The building boom has surged even as at least one-third of the nation lives below the poverty line, according to the U.N. Inflation is so high that the U.N. estimates an average household spends 73% of its income on food. The World Health Organization ranks the country's health care system as the second worst in the world, just ahead of Sierra Leone's. On the recently built highway from Rangoon to Naypyidaw, the new capital, I meet a 15-year-old girl who spends her days in the 45°C heat carrying chunks of rock on her head. She has been working on this road since she was 11 years old. Her daily pay? $1.50 and that's when Max Myanmar, a company run by a junta crony whose name was added to the U.S. sanctions list last year, bothers to pay at all. On its polished English-language website, Max Myanmar says employees' welfare is a top priority and that the conglomerate covers "field allowance, bonus, meals, medicare, education allowance and annual celebrations for pleasure and relaxation." The girl laborer has enjoyed none of these. But she dreams one day of reaching the end of her road. "I have heard that Naypyidaw has so much electricity that nighttime looks like day," she says. "Can you imagine such a beautiful place?"
Following the Money
With the nation set to hold carefully orchestrated elections later this year, the economic disparities may soon yawn even wider. The junta ignored the results of Burma's 1990 polls, which the military's proxy party lost badly to Nobel Peace Prize winner Aung San Suu Kyi's National League for Democracy (she remains under house arrest). Now, military leaders seem to want to present a fig leaf of civilian rule to the West. Top posts like the presidency and key Cabinet seats, as well as a big chunk of parliament, will be reserved for military members. But to maintain the appearance of a transition to civilian government, the junta has in recent months privatized dozens of state-owned (read: military-owned) companies. Auctioning off these enterprises creates cash to fund the military's proxy Union Solidarity Development Party in the upcoming polls. In addition, many high-ranking officers are being forced to stand in the elections and they, along with other top brass uncertain about the postelection landscape, must be worried about losing their military lifeline. A redistribution of state assets to people close to them secures their future.
Indeed, control of factories and banks, gas stations and ruby mines has been handed over, without exception, to a select circle of favored businessmen or military progeny. Many of these men for they are all men are targets of Western sanctions, such as Tay Za, a DSA dropout whose business empire has tentacles in everything from airlines to hotels, and Steven Law, the son of a drug lord whose conglomerate constructs dams, roads and practically any other project that uses copious amounts of cement. These cronies burnish ties with the junta through directorships, donations and even marriages. "I don't know of a single big company that doesn't have a princeling or other [general's] family member on its board or involved somehow," says economist Turnell. "The problem with this system is that these robber barons aren't creating an environment for sustained growth or the building of industry. It's just pure racketeering."
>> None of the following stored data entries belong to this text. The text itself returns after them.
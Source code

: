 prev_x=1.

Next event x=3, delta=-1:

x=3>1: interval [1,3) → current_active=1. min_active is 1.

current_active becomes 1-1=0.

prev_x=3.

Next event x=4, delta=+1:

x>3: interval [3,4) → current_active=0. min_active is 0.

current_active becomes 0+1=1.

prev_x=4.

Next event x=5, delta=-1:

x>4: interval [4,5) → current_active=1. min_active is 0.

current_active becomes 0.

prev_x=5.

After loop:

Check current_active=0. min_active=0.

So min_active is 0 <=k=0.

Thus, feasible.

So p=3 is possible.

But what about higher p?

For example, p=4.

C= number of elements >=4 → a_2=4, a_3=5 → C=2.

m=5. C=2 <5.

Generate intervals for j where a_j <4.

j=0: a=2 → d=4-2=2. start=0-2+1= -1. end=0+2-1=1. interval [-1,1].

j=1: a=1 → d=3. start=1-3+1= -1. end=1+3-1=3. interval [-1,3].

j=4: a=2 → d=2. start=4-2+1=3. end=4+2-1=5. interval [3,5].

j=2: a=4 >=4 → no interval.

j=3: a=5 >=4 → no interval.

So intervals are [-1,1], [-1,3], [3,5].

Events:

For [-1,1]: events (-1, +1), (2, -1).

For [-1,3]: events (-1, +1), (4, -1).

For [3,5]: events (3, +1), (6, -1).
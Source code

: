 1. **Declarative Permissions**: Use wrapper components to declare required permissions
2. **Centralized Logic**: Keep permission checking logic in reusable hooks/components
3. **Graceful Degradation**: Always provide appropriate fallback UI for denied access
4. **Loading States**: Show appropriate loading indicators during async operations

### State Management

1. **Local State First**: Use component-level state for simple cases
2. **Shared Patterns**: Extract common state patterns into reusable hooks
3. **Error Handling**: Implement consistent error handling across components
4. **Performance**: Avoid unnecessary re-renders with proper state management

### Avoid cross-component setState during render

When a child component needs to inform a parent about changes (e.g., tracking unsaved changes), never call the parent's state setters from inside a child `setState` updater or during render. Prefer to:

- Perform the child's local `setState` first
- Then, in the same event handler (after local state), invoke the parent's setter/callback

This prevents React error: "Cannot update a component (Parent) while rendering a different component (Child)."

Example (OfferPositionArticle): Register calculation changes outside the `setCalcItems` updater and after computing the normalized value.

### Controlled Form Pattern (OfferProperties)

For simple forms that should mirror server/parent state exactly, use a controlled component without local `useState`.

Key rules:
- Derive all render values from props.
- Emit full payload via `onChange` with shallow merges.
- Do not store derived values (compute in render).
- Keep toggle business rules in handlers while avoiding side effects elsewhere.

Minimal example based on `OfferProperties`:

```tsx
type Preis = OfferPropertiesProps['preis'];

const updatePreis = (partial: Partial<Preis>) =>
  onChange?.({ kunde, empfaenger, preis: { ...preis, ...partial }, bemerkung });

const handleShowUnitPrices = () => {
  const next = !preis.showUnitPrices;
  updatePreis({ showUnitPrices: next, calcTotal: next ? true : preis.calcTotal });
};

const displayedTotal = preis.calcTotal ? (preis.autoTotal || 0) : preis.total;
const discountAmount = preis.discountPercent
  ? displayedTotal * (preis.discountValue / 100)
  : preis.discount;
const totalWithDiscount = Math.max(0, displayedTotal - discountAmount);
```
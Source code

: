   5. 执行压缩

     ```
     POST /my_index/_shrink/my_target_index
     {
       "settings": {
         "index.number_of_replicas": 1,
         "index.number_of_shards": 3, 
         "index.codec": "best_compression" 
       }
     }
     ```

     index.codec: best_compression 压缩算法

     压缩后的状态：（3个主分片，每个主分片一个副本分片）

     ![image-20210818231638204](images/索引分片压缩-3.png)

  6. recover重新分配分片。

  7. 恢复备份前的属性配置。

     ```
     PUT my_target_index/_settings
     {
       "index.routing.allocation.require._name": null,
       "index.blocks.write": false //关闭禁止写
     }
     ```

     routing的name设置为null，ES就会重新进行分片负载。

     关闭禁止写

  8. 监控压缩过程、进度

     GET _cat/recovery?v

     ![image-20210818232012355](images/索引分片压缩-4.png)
I see how wealthy the Burmese elite has become when I tour the Mindhama Residences in Rangoon, a Tay Za owned housing development just across the street from an exhibition center where massive slabs of jade are piled high on government trucks. With villa types named after Burma's mineral wealth, like Imperial Jade and Red Ruby, the mansions start at $850,000 and go up to $1.2 million, not counting interior decor. All but one has been sold this in a nation where per capita GDP is just $442, according to the IMF. Might I be interested in the remaining one? The agent allows me to gawp at the splendor: swirls of gilt and meters of marble, Jacuzzi bathtubs, crystal chandeliers. I feel like I have wandered into a Texas McMansion. "Who has bought the other houses," I ask, feigning interest in my potential neighbors. "Some businessmen," he says. "But mostly ..." he trails off, then taps his fingers to his shoulders, the Burmese code for army stripes.